■ **What to do**
Within the records below, repeat each line exactly but keep every picture out of the copy.

Records shown: Begin

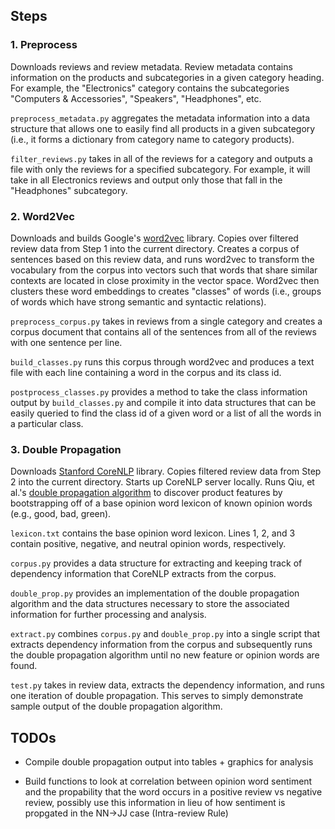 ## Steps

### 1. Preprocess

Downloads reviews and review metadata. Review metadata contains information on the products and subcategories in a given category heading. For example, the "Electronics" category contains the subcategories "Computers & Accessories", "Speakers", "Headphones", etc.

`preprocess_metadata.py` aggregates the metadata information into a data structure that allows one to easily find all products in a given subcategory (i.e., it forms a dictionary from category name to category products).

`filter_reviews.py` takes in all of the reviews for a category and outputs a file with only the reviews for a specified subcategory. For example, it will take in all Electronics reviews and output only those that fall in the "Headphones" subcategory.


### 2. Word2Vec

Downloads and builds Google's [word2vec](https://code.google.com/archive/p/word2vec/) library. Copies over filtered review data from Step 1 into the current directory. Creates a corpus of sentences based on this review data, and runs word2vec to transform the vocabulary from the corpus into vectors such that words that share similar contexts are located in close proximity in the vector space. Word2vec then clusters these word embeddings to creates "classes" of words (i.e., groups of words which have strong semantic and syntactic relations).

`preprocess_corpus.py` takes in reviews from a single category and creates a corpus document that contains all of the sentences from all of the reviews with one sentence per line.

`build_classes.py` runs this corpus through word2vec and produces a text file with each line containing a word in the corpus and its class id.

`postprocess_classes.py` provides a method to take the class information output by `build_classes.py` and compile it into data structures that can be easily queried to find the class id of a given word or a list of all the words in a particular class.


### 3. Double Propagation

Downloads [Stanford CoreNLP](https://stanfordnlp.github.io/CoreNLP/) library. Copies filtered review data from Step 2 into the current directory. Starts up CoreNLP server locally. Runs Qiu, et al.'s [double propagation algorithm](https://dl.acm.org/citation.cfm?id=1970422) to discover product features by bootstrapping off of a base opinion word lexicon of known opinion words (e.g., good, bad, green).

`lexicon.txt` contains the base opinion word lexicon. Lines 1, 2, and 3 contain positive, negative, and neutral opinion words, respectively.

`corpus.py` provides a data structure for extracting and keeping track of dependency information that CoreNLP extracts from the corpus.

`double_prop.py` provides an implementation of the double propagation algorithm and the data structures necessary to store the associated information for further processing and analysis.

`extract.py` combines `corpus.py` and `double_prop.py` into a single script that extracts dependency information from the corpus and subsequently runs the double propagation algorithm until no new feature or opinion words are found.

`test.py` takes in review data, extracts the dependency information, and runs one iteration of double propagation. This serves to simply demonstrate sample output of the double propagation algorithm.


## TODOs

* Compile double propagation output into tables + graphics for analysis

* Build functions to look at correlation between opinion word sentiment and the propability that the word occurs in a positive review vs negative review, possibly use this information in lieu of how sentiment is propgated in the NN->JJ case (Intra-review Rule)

Records shown: End

■ **Exercise result**
 ## Steps

### 1. Preprocess

Downloads reviews and review metadata. Review metadata contains information on the products and subcategories in a given category heading. For example, the "Electronics" category contains the subcategories "Computers & Accessories", "Speakers", "Headphones", etc.

`preprocess_metadata.py` aggregates the metadata information into a data structure that allows one to easily find all products in a given subcategory (i.e., it forms a dictionary from category name to category products).

`filter_reviews.py` takes in all of the reviews for a category and outputs a file with only the reviews for a specified subcategory. For example, it will take in all Electronics reviews and output only those that fall in the "Headphones" subcategory.


### 2. Word2Vec

Downloads and builds Google's [word2vec](https://code.google.com/archive/p/word2vec/) library. Copies over filtered review data from Step 1 into the current directory. Creates a corpus of sentences based on this review data, and runs word2vec to transform the vocabulary from the corpus into vectors such that words that share similar contexts are located in close proximity in the vector space. Word2vec then clusters these word embeddings to creates "classes" of words (i.e., groups of words which have strong semantic and syntactic relations).

`preprocess_corpus.py` takes in reviews from a single category and creates a corpus document that contains all of the sentences from all of the reviews with one sentence per line.

`build_classes.py` runs this corpus through word2vec and produces a text file with each line containing a word in the corpus and its class id.

`postprocess_classes.py` provides a method to take the class information output by `build_classes.py` and compile it into data structures that can be easily queried to find the class id of a given word or a list of all the words in a particular class.


### 3. Double Propagation

Downloads [Stanford CoreNLP](https://stanfordnlp.github.io/CoreNLP/) library. Copies filtered review data from Step 2 into the current directory. Starts up CoreNLP server locally. Runs Qiu, et al.'s [double propagation algorithm](https://dl.acm.org/citation.cfm?id=1970422) to discover product features by bootstrapping off of a base opinion word lexicon of known opinion words (e.g., good, bad, green).

`lexicon.txt` contains the base opinion word lexicon. Lines 1, 2, and 3 contain positive, negative, and neutral opinion words, respectively.

`corpus.py` provides a data structure for extracting and keeping track of dependency information that CoreNLP extracts from the corpus.

`double_prop.py` provides an implementation of the double propagation algorithm and the data structures necessary to store the associated information for further processing and analysis.

`extract.py` combines `corpus.py` and `double_prop.py` into a single script that extracts dependency information from the corpus and subsequently runs the double propagation algorithm until no new feature or opinion words are found.

`test.py` takes in review data, extracts the dependency information, and runs one iteration of double propagation. This serves to simply demonstrate sample output of the double propagation algorithm.


## TODOs

* Compile double propagation output into tables + graphics for analysis

* Build functions to look at correlation between opinion word sentiment and the propability that the word occurs in a positive review vs negative review, possibly use this information in lieu of how sentiment is propgated in the NN->JJ case (Intra-review Rule)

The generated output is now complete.